Experimental and numerical investigation on the static and dynamic behaviors of cable-stayed bridges with CFRP cables

Abstract

Abstract In this study, carbon fiber reinforced polymer (CFRP) cables in cable-stayed bridges is studied in terms of their static and dynamic behaviors. Firstly, both experimental inspection and numerical simulation were carried out on an existing short-span CFRP cable-stayed bridge to validate the reliability and feasibility of the finite element model. The verified model was thereafter employed to simulate an existing 648m-span cable-stayed bridge with steel cables and replace them by CFRP cables for comparison. The results showed that the static and dynamic properties of cable-stayed bridges are significantly influenced by the nonlinear effects. Side-span vertical displacement (S-V), main-span vertical displacement (M-V) and pylon top horizontal displacement (P-H), are different for CFRP and Steel cables at three different cases designated as case a, case b and case c. The results of displacements calculated between CFRP and steel cables are close to each other in case a when we neglect the cable lagging effect and consider the effects of big deformation and beam-column interaction. The differences are significant in case b when we consider the cable lagging effect and ignore the effects of big deformation and beam-column interaction. The S-V value differs more significantly with less differences in M-V and P-H values between CFRP and steel cables in case c when we consider all of the nonlinear effects.

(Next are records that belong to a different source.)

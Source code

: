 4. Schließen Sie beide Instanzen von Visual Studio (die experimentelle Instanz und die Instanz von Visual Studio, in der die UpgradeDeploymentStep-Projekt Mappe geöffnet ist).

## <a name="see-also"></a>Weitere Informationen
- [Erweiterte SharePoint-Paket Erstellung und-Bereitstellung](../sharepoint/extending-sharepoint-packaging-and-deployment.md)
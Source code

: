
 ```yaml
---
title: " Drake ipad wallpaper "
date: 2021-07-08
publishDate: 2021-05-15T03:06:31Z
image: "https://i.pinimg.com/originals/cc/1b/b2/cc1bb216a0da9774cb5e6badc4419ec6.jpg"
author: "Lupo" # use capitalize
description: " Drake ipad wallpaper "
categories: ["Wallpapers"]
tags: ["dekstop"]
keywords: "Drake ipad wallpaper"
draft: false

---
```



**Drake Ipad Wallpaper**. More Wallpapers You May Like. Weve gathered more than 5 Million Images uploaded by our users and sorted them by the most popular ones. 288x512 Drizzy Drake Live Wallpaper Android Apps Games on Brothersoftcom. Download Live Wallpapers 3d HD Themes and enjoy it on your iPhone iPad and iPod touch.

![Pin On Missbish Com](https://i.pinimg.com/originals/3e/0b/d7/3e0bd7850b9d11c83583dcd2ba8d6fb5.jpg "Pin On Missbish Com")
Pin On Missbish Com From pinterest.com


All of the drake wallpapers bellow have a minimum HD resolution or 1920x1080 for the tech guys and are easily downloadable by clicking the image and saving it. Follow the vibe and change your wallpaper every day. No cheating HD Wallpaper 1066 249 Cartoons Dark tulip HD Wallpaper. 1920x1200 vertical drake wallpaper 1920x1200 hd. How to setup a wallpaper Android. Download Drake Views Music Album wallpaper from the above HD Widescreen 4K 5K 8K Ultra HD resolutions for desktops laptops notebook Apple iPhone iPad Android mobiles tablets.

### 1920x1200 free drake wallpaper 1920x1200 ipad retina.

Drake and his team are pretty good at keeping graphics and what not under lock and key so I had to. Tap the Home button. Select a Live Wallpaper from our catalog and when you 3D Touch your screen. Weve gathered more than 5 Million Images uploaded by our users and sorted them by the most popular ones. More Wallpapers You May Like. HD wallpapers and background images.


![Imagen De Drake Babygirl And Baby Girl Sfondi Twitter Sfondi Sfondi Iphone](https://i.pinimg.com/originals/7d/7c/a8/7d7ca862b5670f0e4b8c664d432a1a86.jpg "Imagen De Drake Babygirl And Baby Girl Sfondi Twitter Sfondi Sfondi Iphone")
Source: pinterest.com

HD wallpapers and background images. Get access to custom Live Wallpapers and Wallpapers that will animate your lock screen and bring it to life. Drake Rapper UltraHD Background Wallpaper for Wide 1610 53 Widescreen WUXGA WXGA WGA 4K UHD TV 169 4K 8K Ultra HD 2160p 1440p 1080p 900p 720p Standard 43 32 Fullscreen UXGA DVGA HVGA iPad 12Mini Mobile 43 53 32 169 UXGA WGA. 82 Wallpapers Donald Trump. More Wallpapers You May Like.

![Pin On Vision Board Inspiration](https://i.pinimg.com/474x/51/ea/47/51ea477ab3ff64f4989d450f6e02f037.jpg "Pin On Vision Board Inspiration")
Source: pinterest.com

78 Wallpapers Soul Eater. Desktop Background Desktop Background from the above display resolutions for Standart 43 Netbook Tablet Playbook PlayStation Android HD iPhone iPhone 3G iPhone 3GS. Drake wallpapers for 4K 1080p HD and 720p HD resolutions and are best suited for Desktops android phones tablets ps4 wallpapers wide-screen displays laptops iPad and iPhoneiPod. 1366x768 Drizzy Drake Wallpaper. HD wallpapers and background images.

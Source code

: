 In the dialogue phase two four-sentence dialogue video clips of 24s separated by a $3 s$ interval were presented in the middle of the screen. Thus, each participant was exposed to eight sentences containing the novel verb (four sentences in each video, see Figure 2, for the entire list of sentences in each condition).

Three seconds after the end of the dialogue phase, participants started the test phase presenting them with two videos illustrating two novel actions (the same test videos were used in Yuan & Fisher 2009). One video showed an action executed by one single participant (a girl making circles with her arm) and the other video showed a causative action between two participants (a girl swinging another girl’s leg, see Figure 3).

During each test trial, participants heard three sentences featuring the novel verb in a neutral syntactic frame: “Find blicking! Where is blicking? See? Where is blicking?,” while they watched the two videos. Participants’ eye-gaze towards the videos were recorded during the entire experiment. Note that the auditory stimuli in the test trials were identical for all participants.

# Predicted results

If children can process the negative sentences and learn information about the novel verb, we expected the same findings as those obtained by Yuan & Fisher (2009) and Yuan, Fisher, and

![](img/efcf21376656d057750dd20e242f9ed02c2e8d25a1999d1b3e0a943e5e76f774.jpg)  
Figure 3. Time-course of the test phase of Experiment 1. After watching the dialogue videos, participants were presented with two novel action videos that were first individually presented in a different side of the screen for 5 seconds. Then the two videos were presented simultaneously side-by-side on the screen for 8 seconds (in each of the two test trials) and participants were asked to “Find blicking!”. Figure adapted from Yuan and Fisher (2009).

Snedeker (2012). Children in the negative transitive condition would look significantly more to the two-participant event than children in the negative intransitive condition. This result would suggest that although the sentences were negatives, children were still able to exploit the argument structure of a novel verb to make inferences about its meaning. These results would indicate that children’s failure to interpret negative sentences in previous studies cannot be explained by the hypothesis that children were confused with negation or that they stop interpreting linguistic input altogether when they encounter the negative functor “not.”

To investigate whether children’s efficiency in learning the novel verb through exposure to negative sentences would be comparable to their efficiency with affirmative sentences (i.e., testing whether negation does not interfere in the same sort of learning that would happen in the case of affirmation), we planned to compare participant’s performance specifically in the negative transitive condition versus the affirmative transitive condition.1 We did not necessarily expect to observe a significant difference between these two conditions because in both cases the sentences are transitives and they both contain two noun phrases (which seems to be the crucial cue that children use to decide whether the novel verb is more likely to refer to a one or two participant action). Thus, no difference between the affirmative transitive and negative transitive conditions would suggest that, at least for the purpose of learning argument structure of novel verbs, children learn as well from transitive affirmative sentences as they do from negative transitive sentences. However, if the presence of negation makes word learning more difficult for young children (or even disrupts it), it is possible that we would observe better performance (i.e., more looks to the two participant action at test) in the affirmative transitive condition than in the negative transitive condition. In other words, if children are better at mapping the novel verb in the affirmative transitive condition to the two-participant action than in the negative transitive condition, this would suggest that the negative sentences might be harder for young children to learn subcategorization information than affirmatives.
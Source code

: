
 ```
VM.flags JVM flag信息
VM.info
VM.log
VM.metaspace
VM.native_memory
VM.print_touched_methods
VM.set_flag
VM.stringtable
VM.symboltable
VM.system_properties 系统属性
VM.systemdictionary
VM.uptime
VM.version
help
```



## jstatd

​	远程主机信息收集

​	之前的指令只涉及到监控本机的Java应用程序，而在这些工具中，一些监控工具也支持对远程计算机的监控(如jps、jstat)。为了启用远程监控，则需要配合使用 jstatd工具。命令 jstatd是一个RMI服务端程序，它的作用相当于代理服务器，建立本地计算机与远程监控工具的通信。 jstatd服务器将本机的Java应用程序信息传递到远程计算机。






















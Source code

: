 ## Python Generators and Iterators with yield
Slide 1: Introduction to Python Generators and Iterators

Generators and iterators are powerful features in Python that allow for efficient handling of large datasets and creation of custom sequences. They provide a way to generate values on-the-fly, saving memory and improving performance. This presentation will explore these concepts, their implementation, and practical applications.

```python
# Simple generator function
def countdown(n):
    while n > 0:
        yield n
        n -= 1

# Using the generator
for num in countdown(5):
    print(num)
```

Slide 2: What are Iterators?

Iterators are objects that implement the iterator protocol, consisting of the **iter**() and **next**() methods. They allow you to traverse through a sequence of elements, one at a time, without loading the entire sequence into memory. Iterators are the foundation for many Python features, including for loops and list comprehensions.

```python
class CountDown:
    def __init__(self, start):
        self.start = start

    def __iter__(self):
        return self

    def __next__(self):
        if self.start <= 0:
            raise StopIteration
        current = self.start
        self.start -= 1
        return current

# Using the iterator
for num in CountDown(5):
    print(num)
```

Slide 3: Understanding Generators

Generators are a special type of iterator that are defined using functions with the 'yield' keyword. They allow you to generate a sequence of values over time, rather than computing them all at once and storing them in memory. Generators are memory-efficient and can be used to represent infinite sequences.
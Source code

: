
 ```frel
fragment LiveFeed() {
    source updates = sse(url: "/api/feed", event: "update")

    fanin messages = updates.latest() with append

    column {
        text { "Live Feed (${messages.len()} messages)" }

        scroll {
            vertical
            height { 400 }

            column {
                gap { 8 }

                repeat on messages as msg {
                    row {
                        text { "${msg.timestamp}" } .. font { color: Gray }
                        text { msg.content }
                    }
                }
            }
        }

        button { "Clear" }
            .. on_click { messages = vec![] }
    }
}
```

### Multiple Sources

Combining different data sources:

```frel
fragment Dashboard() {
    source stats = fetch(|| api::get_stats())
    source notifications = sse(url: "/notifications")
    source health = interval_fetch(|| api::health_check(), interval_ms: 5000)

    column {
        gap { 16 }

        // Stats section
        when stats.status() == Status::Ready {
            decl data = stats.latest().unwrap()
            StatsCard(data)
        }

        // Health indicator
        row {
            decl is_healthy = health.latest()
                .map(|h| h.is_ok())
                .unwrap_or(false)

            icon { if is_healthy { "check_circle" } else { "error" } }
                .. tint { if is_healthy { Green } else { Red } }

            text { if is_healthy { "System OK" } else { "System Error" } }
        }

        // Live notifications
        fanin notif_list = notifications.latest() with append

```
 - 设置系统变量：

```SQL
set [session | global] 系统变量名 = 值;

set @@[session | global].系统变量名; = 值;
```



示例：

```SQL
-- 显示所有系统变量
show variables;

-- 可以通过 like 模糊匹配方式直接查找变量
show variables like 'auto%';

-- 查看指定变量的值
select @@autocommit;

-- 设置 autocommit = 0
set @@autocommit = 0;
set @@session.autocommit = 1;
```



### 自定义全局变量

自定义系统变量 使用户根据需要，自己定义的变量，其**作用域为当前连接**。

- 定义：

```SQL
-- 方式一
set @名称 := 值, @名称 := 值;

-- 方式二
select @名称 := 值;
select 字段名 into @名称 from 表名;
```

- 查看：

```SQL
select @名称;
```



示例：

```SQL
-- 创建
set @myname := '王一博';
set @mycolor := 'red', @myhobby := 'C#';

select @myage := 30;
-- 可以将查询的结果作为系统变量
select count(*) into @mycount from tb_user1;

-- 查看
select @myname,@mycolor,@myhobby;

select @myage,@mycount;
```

The nonlinear effects on dynamic performance of cable-stayed bridge is smaller than that on static performance. The use of CFRP cables improves the fundamental frequency of bridge. The 1st torsional frequency increased greatly by 20.48% for use of CFRP cables. Moreover, as the span increases, the equivalent elastic modulus of the CFRP cable-stayed bridges will gradually exceed that of the steel cable-stayed. The fundamental frequency, torsional frequency and the ratio of torsional frequency to bending frequency also increased significantly by use of CFRP cables instead of steel. Therefore, CFRP cables can be used in long-span cable-stayed bridges with better mechanical performance.